Nel mondo il wushu kung-fu ha decine di milioni di praticanti. Forte di questo ingente numero, l’International wushu federation, riconosciuta dal Comitato internazionale olimpico dal 2002, ha proposto di inserire nei Giochi Olimpici di Pechino del 2008 il taolu.

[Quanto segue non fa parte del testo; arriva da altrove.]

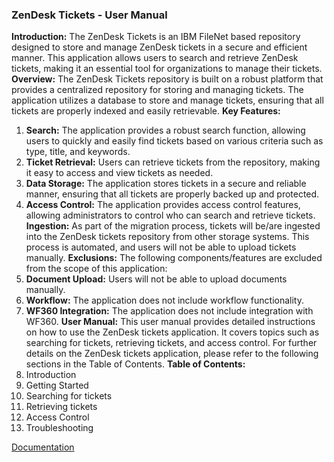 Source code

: ### ZenDesk Tickets - User Manual
**Introduction:**
The ZenDesk Tickets is an IBM FileNet based repository designed to store and manage ZenDesk tickets in a secure and efficient manner. This application allows users to search and retrieve ZenDesk tickets, making it an essential tool for organizations to manage their tickets.
**Overview:**
The ZenDesk Tickets repository is built on a robust platform that provides a centralized repository for storing and managing tickets. The application utilizes a database to store and manage tickets, ensuring that all tickets are properly indexed and easily retrievable.
**Key Features:**
1. **Search:** The application provides a robust search function, allowing users to quickly and easily find tickets based on various criteria such as type, title, and keywords.
2. **Ticket Retrieval:** Users can retrieve tickets from the repository, making it easy to access and view tickets as needed.
3. **Data Storage:** The application stores tickets in a secure and reliable manner, ensuring that all tickets are properly backed up and protected.
4. **Access Control:** The application provides access control features, allowing administrators to control who can search and retrieve tickets.
**Ingestion:**
As part of the migration process, tickets will be/are ingested into the ZenDesk tickets repository from other storage systems. This process is automated, and users will not be able to upload tickets manually.
**Exclusions:**
The following components/features are excluded from the scope of this application:
1. **Document Upload:** Users will not be able to upload documents manually.
2. **Workflow:** The application does not include workflow functionality.
3. **WF360 Integration:** The application does not include integration with WF360.
**User Manual:**
This user manual provides detailed instructions on how to use the ZenDesk tickets application. It covers topics such as searching for tickets, retrieving tickets, and access control.
For further details on the ZenDesk tickets application, please refer to the following sections in the Table of Contents.
**Table of Contents:**
1. Introduction
2. Getting Started
3. Searching for tickets
4. Retrieving tickets
5. Access Control
6. Troubleshooting

[Documentation](./docs/)



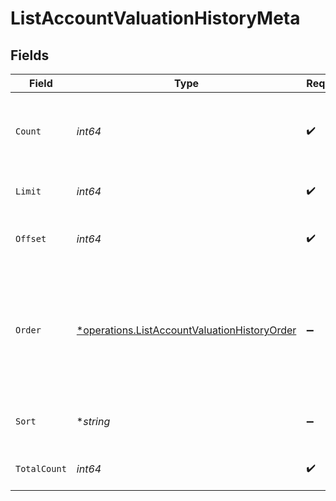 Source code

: # ListAccountValuationHistoryMeta


## Fields

| Field                                                                                                       | Type                                                                                                        | Required                                                                                                    | Description                                                                                                 |
| ----------------------------------------------------------------------------------------------------------- | ----------------------------------------------------------------------------------------------------------- | ----------------------------------------------------------------------------------------------------------- | ----------------------------------------------------------------------------------------------------------- |
| `Count`                                                                                                     | *int64*                                                                                                     | :heavy_check_mark:                                                                                          | Count of the resources returned in the response.                                                            |
| `Limit`                                                                                                     | *int64*                                                                                                     | :heavy_check_mark:                                                                                          | Total limit of the response.                                                                                |
| `Offset`                                                                                                    | *int64*                                                                                                     | :heavy_check_mark:                                                                                          | Amount of resource to offset in the response.                                                               |
| `Order`                                                                                                     | [*operations.ListAccountValuationHistoryOrder](../../models/operations/listaccountvaluationhistoryorder.md) | :heavy_minus_sign:                                                                                          | The ordering of the response.<br/>* ASC - Ascending order<br/>* DESC - Descending order                     |
| `Sort`                                                                                                      | **string*                                                                                                   | :heavy_minus_sign:                                                                                          | The field that the list is sorted by.                                                                       |
| `TotalCount`                                                                                                | *int64*                                                                                                     | :heavy_check_mark:                                                                                          | Total count of all the resources.                                                                           | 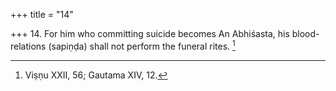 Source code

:+++
title = "14"

+++
14. For him who committing suicide becomes An Abhiśasta, his blood-relations (sapiṇḍa) shall not perform the funeral rites. [^12] 


[^12]:  Viṣṇu XXII, 56; Gautama XIV, 12.
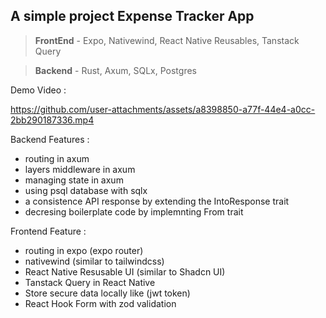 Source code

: ## A simple project Expense Tracker App


> **FrontEnd** - Expo, Nativewind, React Native Reusables, Tanstack Query

> **Backend** - Rust, Axum, SQLx, Postgres 



Demo Video :

https://github.com/user-attachments/assets/a8398850-a77f-44e4-a0cc-2bb290187336.mp4



Backend Features : 
- routing in axum
- layers middleware in axum
- managing state in axum
- using psql database with sqlx
- a consistence API response by extending the IntoResponse trait
- decresing boilerplate code by implemnting From<T> trait


Frontend Feature :
- routing in expo (expo router)
- nativewind (similar to tailwindcss)
- React Native Resusable UI (similar to Shadcn UI)
- Tanstack Query in React Native
- Store secure data locally like (jwt token)
- React Hook Form with zod validation
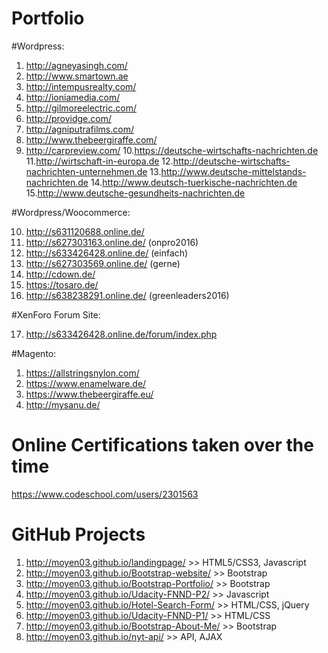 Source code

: # Portfolio

#Wordpress:
1. http://agneyasingh.com/ 
2. http://www.smartown.ae 
3. http://intempusrealty.com/ 
4. http://ioniamedia.com/ 
5. http://gilmoreelectric.com/ 
6. http://providge.com/ 
7. http://agniputrafilms.com/ 
8. http://www.thebeergiraffe.com/ 
9. http://carpreview.com/ 
10.https://deutsche-wirtschafts-nachrichten.de
11.http://wirtschaft-in-europa.de
12.http://deutsche-wirtschafts-nachrichten-unternehmen.de
13.http://www.deutsche-mittelstands-nachrichten.de
14.http://www.deutsch-tuerkische-nachrichten.de
15.http://www.deutsche-gesundheits-nachrichten.de

#Wordpress/Woocommerce:

10. http://s631120688.online.de/ 
11. http://s627303163.online.de/ (onpro2016)
12. http://s633426428.online.de/ (einfach)
13. http://s627303569.online.de/ (gerne)
14. http://cdown.de/
15. https://tosaro.de/
16. http://s638238291.online.de/ (greenleaders2016)

#XenForo Forum Site:

17. http://s633426428.online.de/forum/index.php

#Magento:

1. https://allstringsnylon.com/
2. https://www.enamelware.de/
3. https://www.thebeergiraffe.eu/
4. http://mysanu.de/

# Online Certifications taken over the time 

https://www.codeschool.com/users/2301563

# GitHub Projects

1. http://moyen03.github.io/landingpage/                 >> HTML5/CSS3, Javascript
2. http://moyen03.github.io/Bootstrap-website/           >> Bootstrap
3. http://moyen03.github.io/Bootstrap-Portfolio/         >> Bootstrap
4. http://moyen03.github.io/Udacity-FNND-P2/             >> Javascript
5. http://moyen03.github.io/Hotel-Search-Form/           >> HTML/CSS, jQuery
6. http://moyen03.github.io/Udacity-FNND-P1/             >> HTML/CSS
7. http://moyen03.github.io/Bootstrap-About-Me/          >> Bootstrap
8. http://moyen03.github.io/nyt-api/                     >> API, AJAX
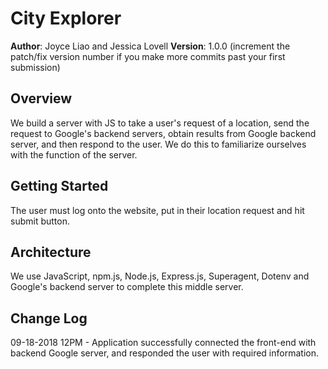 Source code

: # City Explorer

**Author**: Joyce Liao and Jessica Lovell
**Version**: 1.0.0 (increment the patch/fix version number if you make more commits past your first submission)


## Overview
We build a server with JS to take a user's request of a location, send the request to Google's backend servers, obtain results from Google backend server, and then respond to the user. We do this to familiarize ourselves with the function of the server.


## Getting Started
The user must log onto the website, put in their location request and hit submit button.


## Architecture
We use JavaScript, npm.js, Node.js, Express.js, Superagent, Dotenv and Google's backend server to complete this middle server.


## Change Log
09-18-2018 12PM - Application successfully connected the front-end with backend Google server, and responded the user with required information.

<!-- Use this area to document the iterative changes made to your application as each feature is successfully implemented. Use time stamps. Here's an examples:

01-01-2001 4:59pm - Application now has a fully-functional express server, with a GET route for the location resource.


## Credits and Collaborations
<!-- Give credit (and a link) to other people or resources that helped you build this application. --> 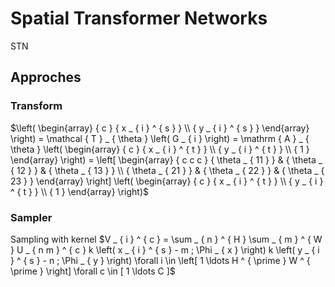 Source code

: # Spatial Transformer Networks
STN

## Approches
### Transform
$\left( \begin{array} { c } { x _ { i } ^ { s } } \\ { y _ { i } ^ { s } } \end{array} \right) = \mathcal { T } _ { \theta } \left( G _ { i } \right) = \mathrm { A } _ { \theta } \left( \begin{array} { c } { x _ { i } ^ { t } } \\ { y _ { i } ^ { t } } \\ { 1 } \end{array} \right) = \left[ \begin{array} { c c c } { \theta _ { 11 } } & { \theta _ { 12 } } & { \theta _ { 13 } } \\ { \theta _ { 21 } } & { \theta _ { 22 } } & { \theta _ { 23 } } \end{array} \right] \left( \begin{array} { c } { x _ { i } ^ { t } } \\ { y _ { i } ^ { t } } \\ { 1 } \end{array} \right)$

### Sampler
Sampling with kernel
$V _ { i } ^ { c } = \sum _ { n } ^ { H } \sum _ { m } ^ { W } U _ { n m } ^ { c } k \left( x _ { i } ^ { s } - m ; \Phi _ { x } \right) k \left( y _ { i } ^ { s } - n ; \Phi _ { y } \right) \forall i \in \left[ 1 \ldots H ^ { \prime } W ^ { \prime } \right] \forall c \in [ 1 \ldots C ]$
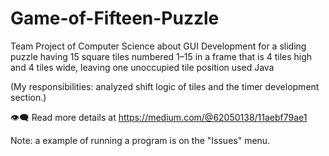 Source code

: # Game-of-Fifteen-Puzzle
Team Project of Computer Science about GUI Development for a sliding puzzle having 15 square tiles numbered 1–15 in a frame that is 4 tiles high and 4 tiles wide, leaving one unoccupied tile position used Java 

(My responsibilities: analyzed shift logic of tiles and the timer development section.)

👁️‍🗨️ Read more details at https://medium.com/@62050138/11aebf79ae1

Note: a example of running a program is on the "Issues" menu.
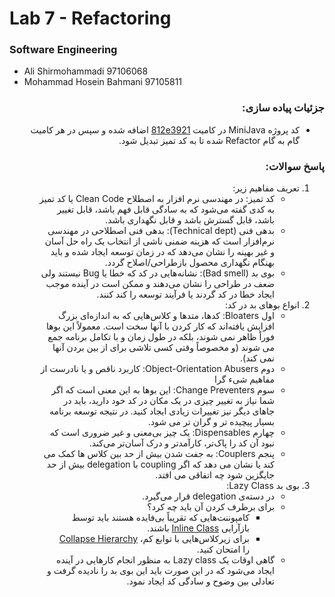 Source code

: # Lab 7 - Refactoring
### Software Engineering
- Ali Shirmohammadi 97106068
- Mohammad Hosein Bahmani 97105811

<div dir="rtl">

### جزئیات پیاده سازی:
- کد پروژه MiniJava در کامیت [812e3921](https://github.com/mhbahmani/SE_LAB/commit/812e39211269c09804d18f24d3e38a5c5386d958) اضافه شده و سپس در هر کامیت گام به گام Refactor شده تا به کد تمیز تبدیل شود.

### پاسخ سوالات:
1. تعریف مفاهیم زیر:
   - کد تمیز: در مهندسی نرم افزار به اصطلاح Clean Code یا کد تمیز به کدی گفته می‌شود که به سادگی قابل فهم باشد، قابل تغییر باشد، قابل گسترش باشد و قابل نگهداری باشد.
   - بدهی فنی (Technical dept): بدهی فنی اصطلاحی در مهندسی نرم‌افزار است که هزینه ضمنی ناشی از انتخاب یک راه حل آسان و غیر بهینه را نشان می‌دهد که در زمان توسعه ایجاد شده و باید بهنگام نگهداری محصول بازطراحی/اصلاح گردد.
   - بوی بد (Bad smell): نشانه‌هایی در کد که خطا یا Bug نیستند ولی ضعف در طراحی را نشان می‌دهند و ممکن است در آینده موجب ایجاد خطا در کد گردند یا فرآیند توسعه را کند کنند.
2. انواع بوهای بد در کد:
   - اول Bloaters: کدها، متدها و کلاس‌هایی  که به اندازه‌ای بزرگ افزایش یافته‌اند که کار کردن با آنها سخت است. معمولاً این بوها فوراً ظاهر نمی شوند، بلکه در طول زمان و با تکامل برنامه جمع می شوند (و مخصوصاً وقتی کسی تلاشی برای از بین بردن آنها نمی کند).
   - دوم Object-Orientation Abusers: کاربرد ناقص و یا نادرست از مفاهیم شیء گرا
   - سوم Change Preventers: این بوها به این معنی است که اگر شما نیاز به تغییر چیزی در یک مکان در کد خود دارید، باید در جاهای دیگر نیز تغییرات زیادی ایجاد کنید. در نتیجه توسعه برنامه بسیار پیچیده تر و گران تر می شود.
   - چهارم Dispensables: یک چیز بی‌معنی و غیر ضروری است که نبود آن کد را پاک‌تر، کارآمدتر و درک آسان‌تر می‌کند.
   - پنجم Couplers: به جفت شدن بیش از حد بین کلاس ها کمک می کند یا نشان می دهد که اگر coupling با delegation بیش از حد جایگزین شود چه اتفاقی می افتد.
3. بوی بد Lazy Class:
   - در دسته‌ی delegation قرار می‌گیرد.
   - برای برطرف کردن آن باید چه کرد؟
     - کامپوننت‌هایی که تقریباً بی‌فایده هستند باید توسط بازآرایی [Inline Class](https://refactoring.guru/inline-class) باشند.
     - برای زیرکلاس‌هایی با توابع کم، [Collapse Hierarchy](https://refactoring.guru/collapse-hierarchy) را امتحان کنید.
   - گاهی اوقات یک Lazy class به منظور انجام کارهایی در آینده ایجاد می‌شود که در این صورت باید این بوی بد را نادیده گرفت و تعادلی بین وضوح و سادگی کد ایجاد نمود.
</div>
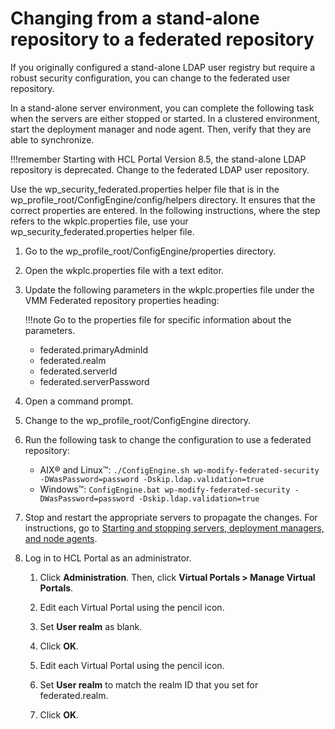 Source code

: # Changing from a stand-alone repository to a federated repository

If you originally configured a stand-alone LDAP user registry but require a robust security configuration, you can change to the federated user repository.

In a stand-alone server environment, you can complete the following task when the servers are either stopped or started. In a clustered environment, start the deployment manager and node agent. Then, verify that they are able to synchronize.

!!!remember
    Starting with HCL Portal Version 8.5, the stand-alone LDAP repository is deprecated. Change to the federated LDAP user repository.

Use the wp_security_federated.properties helper file that is in the wp_profile_root/ConfigEngine/config/helpers directory. It ensures that the correct properties are entered. In the following instructions, where the step refers to the wkplc.properties file, use your wp_security_federated.properties helper file.

1.  Go to the wp_profile_root/ConfigEngine/properties directory.

2.  Open the wkplc.properties file with a text editor.

3.  Update the following parameters in the wkplc.properties file under the VMM Federated repository properties heading:

    !!!note
        Go to the properties file for specific information about the parameters.

    -   federated.primaryAdminId
    -   federated.realm
    -   federated.serverId
    -   federated.serverPassword
4.  Open a command prompt.

5.  Change to the wp_profile_root/ConfigEngine directory.

6.  Run the following task to change the configuration to use a federated repository:

    -   AIX® and Linux™: `./ConfigEngine.sh wp-modify-federated-security -DWasPassword=password -Dskip.ldap.validation=true`
    -   Windows™: `ConfigEngine.bat wp-modify-federated-security -DWasPassword=password -Dskip.ldap.validation=true`

7.  Stop and restart the appropriate servers to propagate the changes. For instructions, go to [Starting and stopping servers, deployment managers, and node agents](../../../../manage/stopstart.md).

8.  Log in to HCL Portal as an administrator.

    1.  Click **Administration**. Then, click **Virtual Portals > Manage Virtual Portals**.

    2.  Edit each Virtual Portal using the pencil icon.

    3.  Set **User realm** as blank.

    4.  Click **OK**.

    5.  Edit each Virtual Portal using the pencil icon.

    6.  Set **User realm** to match the realm ID that you set for federated.realm.

    7.  Click **OK**.



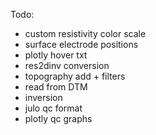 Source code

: Todo:

+ custom resistivity color scale 
+ surface electrode positions
+ plotly hover txt
+ res2dinv conversion
+ topography add + filters 
+ read from DTM
+ inversion
+ julo qc format
+ plotly qc graphs
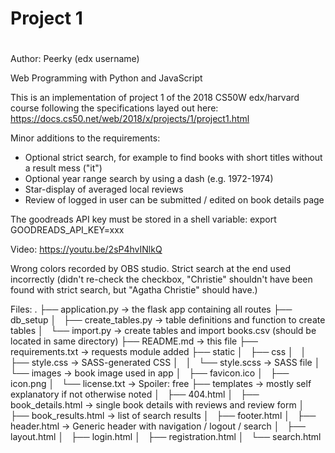 # Project 1
#
Author: Peerky (edx username)

Web Programming with Python and JavaScript

This is an implementation of project 1 of the 2018 CS50W edx/harvard course
following the specifications layed out here:
https://docs.cs50.net/web/2018/x/projects/1/project1.html

Minor additions to the requirements:
- Optional strict search, for example to find books with short titles without a result mess ("it")
- Optional year range search by using a dash (e.g. 1972-1974)
- Star-display of averaged local reviews
- Review of logged in user can be submitted / edited on book details page

The goodreads API key must be stored in a shell variable:
export GOODREADS_API_KEY=xxx

Video:
https://youtu.be/2sP4hvINlkQ

Wrong colors recorded by OBS studio. Strict search at the end used incorrectly (didn't re-check the checkbox,
"Christie" shouldn't have been found with strict search, but "Agatha Christie" should have.)

Files:
.
├── application.py -> the flask app containing all routes
├── db_setup
│   ├── create_tables.py -> table definitions and function to create tables
│   └── import.py -> create tables and import books.csv (should be located in same directory)
├── README.md -> this file
├── requirements.txt -> requests module added
├── static
│   ├── css
│   │   ├── style.css -> SASS-generated CSS
│   │   └── style.scss -> SASS file
│   └── images -> book image used in app
│       ├── favicon.ico
│       ├── icon.png
│       └── license.txt -> Spoiler: free
├── templates -> mostly self explanatory if not otherwise noted
│   ├── 404.html
│   ├── book_details.html -> single book details with reviews and review form
│   ├── book_results.html -> list of search results
│   ├── footer.html
│   ├── header.html -> Generic header with navigation / logout / search
│   ├── layout.html
│   ├── login.html
│   ├── registration.html
│   └── search.html



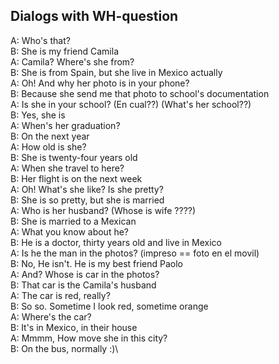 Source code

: ## Dialogs with WH-question

A: Who's that?\
B: She is my friend Camila\
A: Camila? Where's she from?\
B: She is from Spain, but she live in Mexico actually\
A: Oh! And why her photo is in your phone?\
B: Because she send me that photo to school's documentation\
A: Is she in your school? (En cual??) (What's her school??)\
B: Yes, she is\
A: When's her graduation?\
B: On the next year\
A: How old is she?\
B: She is twenty-four years old\
A: When she travel to here?\
B: Her flight is on the next week\
A: Oh! What's she like? Is she pretty?\
B: She is so pretty, but she is married\
A: Who is her husband? (Whose is wife ????)\
B: She is married to a Mexican\
A: What you know about he?\
B: He is a doctor, thirty years old and live in Mexico\
A: Is he the man in the photos? (impreso == foto en el movil)\
B: No, He isn't. He is my best friend Paolo\
A: And? Whose is car in the photos?\
B: That car is the Camila's husband\
A: The car is red, really?\
B: So so. Sometime I look red, sometime orange\
A: Where's the car?\
B: It's in Mexico, in their house\
A: Mmmm, How move she in this city?\
B: On the bus, normally :)\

Per quanto riguarda l’Italia, la Federazione italiana wushu kung-fu risale al 1982 ed è associata al CONI dal 1996. La disciplina conta oggi circa 20.000 praticanti. Agli Europei organizzati a Povoa de Varzim (Portogallo) nel 2002 la squadra azzurra è giunta seconda, con 6 medaglie d’oro, 6 d’argento e 4 di bronzo. Altre competizioni dove gli italiani hanno raggiunto ottimi risultati sono state gli Europei del 1996 (3 ori, 3 argenti, 4 bronzi), i Mondiali del 1997 (1 bronzo), gli Europei del 1998 (3 ori, 2 argenti, 3 bronzi), i Mondiali del 1999 (1 bronzo), gli Europei del 2000 (3 ori, 7 argenti, 5 bronzi), i Mondiali del 2001 (2 argenti). Tra gli atleti di punta spiccano il pluricampione italiano ed europeo Lorenzo Paglia, campione del mondo nel 1992, Massimiliano Licopodio (pluricampione italiano), Jonathan Bemporad (pluricampione italiano), Davide Reggiani (pluricampione italiano), Giulio Malagoli (campione del mondo nel 1992 e pluricampione italiano), Guido Gelatti (pluricampione italiano), Luca Citron (pluricampione italiano ed europeo), Roberto Ruggeri (pluricampione italiano ed europeo), Xu Hui Hui (pluricampione italiano ed europeo) e Angelica Cukon (pluricampionessa italiana ed europea). Il commissario tecnico nazionale è Hao Xu; il direttore tecnico del taolu moderno è Luca Piazza, quello del taiji quan Guang Guang Xu e quello del sanda Osvaldo Taresco.